For this exercise, write out every entry exactly and leave the pictures out.

**Given information**.
☆ ☆ ☆

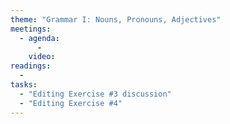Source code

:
 ```yaml
---
theme: "Grammar I: Nouns, Pronouns, Adjectives"
meetings:
  - agenda:
      -
    video:
readings:
  -
tasks:
  - "Editing Exercise #3 discussion"
  - "Editing Exercise #4"
---
```

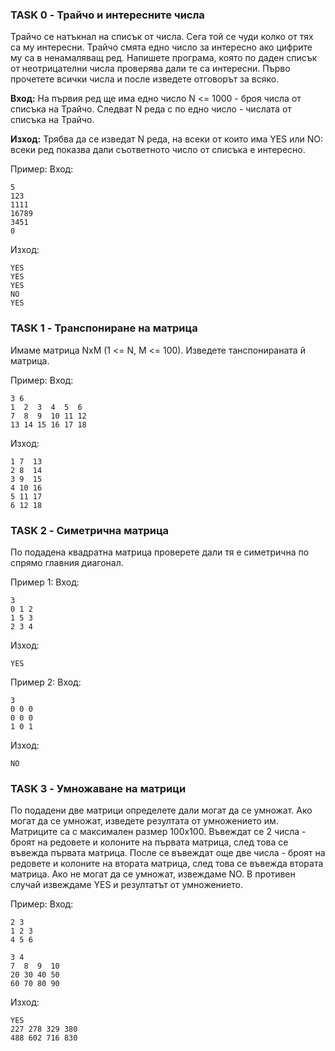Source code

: ### TASK 0 - Трайчо и интересните числа
Трайчо се натъкнал на списък от числа. Сега той се чуди колко от тях са му интересни. Трайчо смята едно число за интересно ако цифрите му са в ненамаляващ ред. Напишете програма, която по даден списък от неотрицателни числа проверява дали те са интересни. Първо прочетете всички числа и после изведете отговорът за всяко.

**Вход:** На първия ред ще има едно число N <= 1000 - броя числа от списъка на Трайчо. Следват N реда с по едно число - числата от списъка на Трайчо.

**Изход:** Трябва да се изведат N реда, на всеки от които има YES или NO: всеки ред показва дали съответното число от списъка е интересно.

Пример:
Вход:
```
5
123
1111
16789
3451
0
```
Изход:
```
YES
YES
YES
NO
YES
```

### TASK 1 - Транспониране на матрица
Имаме матрица NxM (1 <= N, M <= 100). Изведете танспонираната й матрица.

Пример:
Вход:
```
3 6
1  2  3  4  5  6
7  8  9  10 11 12
13 14 15 16 17 18
```
Изход:
```
1 7  13
2 8  14
3 9  15
4 10 16
5 11 17
6 12 18
```
### TASK 2 - Симетрична матрица
По подадена квадратна матрица проверете дали тя е симетрична по спрямо главния диагонал.

Пример 1:
Вход:
```
3
0 1 2
1 5 3
2 3 4
```
Изход:
```
YES
```

Пример 2:
Вход:
```
3
0 0 0
0 0 0
1 0 1
```
Изход:
```
NO
```

### TASK 3 - Умножаване на матрици
По подадени две матрици определете дали могат да се умножат. Ако могат да се умножат, изведете резултата от умножението им. Матриците са с максимален размер 100х100. Въвеждат се 2 числа - броят на редовете и колоните на първата матрица, след това се въвежда първата матрица. После се въвеждат още две числа - броят на редовете и колоните на втората матрица, след това се въвежда втората матрица. Ако не могат да се умножат, извеждаме NO. В противен случай извеждаме YES и резултатът от умножението.

Пример:
Вход:
```
2 3
1 2 3
4 5 6

3 4
7  8  9  10
20 30 40 50
60 70 80 90
```

Изход:
```
YES
227 278 329 380
488 602 716 830
```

☆ ☆ ☆

**Task result**.
Source code

:
 ```yaml
---
theme: "Grammar I: Nouns, Pronouns, Adjectives"
meetings:
  - agenda:
      -
    video:
readings:
  -
tasks:
  - "Editing Exercise #3 discussion"
  - "Editing Exercise #4"
---
```

Source code

: ### TASK 0 - Трайчо и интересните числа
Трайчо се натъкнал на списък от числа. Сега той се чуди колко от тях са му интересни. Трайчо смята едно число за интересно ако цифрите му са в ненамаляващ ред. Напишете програма, която по даден списък от неотрицателни числа проверява дали те са интересни. Първо прочетете всички числа и после изведете отговорът за всяко.

**Вход:** На първия ред ще има едно число N <= 1000 - броя числа от списъка на Трайчо. Следват N реда с по едно число - числата от списъка на Трайчо.

**Изход:** Трябва да се изведат N реда, на всеки от които има YES или NO: всеки ред показва дали съответното число от списъка е интересно.

Пример:
Вход:
```
5
123
1111
16789
3451
0
```
Изход:
```
YES
YES
YES
NO
YES
```

### TASK 1 - Транспониране на матрица
Имаме матрица NxM (1 <= N, M <= 100). Изведете танспонираната й матрица.

Пример:
Вход:
```
3 6
1  2  3  4  5  6
7  8  9  10 11 12
13 14 15 16 17 18
```
Изход:
```
1 7  13
2 8  14
3 9  15
4 10 16
5 11 17
6 12 18
```
### TASK 2 - Симетрична матрица
По подадена квадратна матрица проверете дали тя е симетрична по спрямо главния диагонал.

Пример 1:
Вход:
```
3
0 1 2
1 5 3
2 3 4
```
Изход:
```
YES
```

Пример 2:
Вход:
```
3
0 0 0
0 0 0
1 0 1
```
Изход:
```
NO
```

### TASK 3 - Умножаване на матрици
По подадени две матрици определете дали могат да се умножат. Ако могат да се умножат, изведете резултата от умножението им. Матриците са с максимален размер 100х100. Въвеждат се 2 числа - броят на редовете и колоните на първата матрица, след това се въвежда първата матрица. После се въвеждат още две числа - броят на редовете и колоните на втората матрица, след това се въвежда втората матрица. Ако не могат да се умножат, извеждаме NO. В противен случай извеждаме YES и резултатът от умножението.

Пример:
Вход:
```
2 3
1 2 3
4 5 6

3 4
7  8  9  10
20 30 40 50
60 70 80 90
```

Изход:
```
YES
227 278 329 380
488 602 716 830
```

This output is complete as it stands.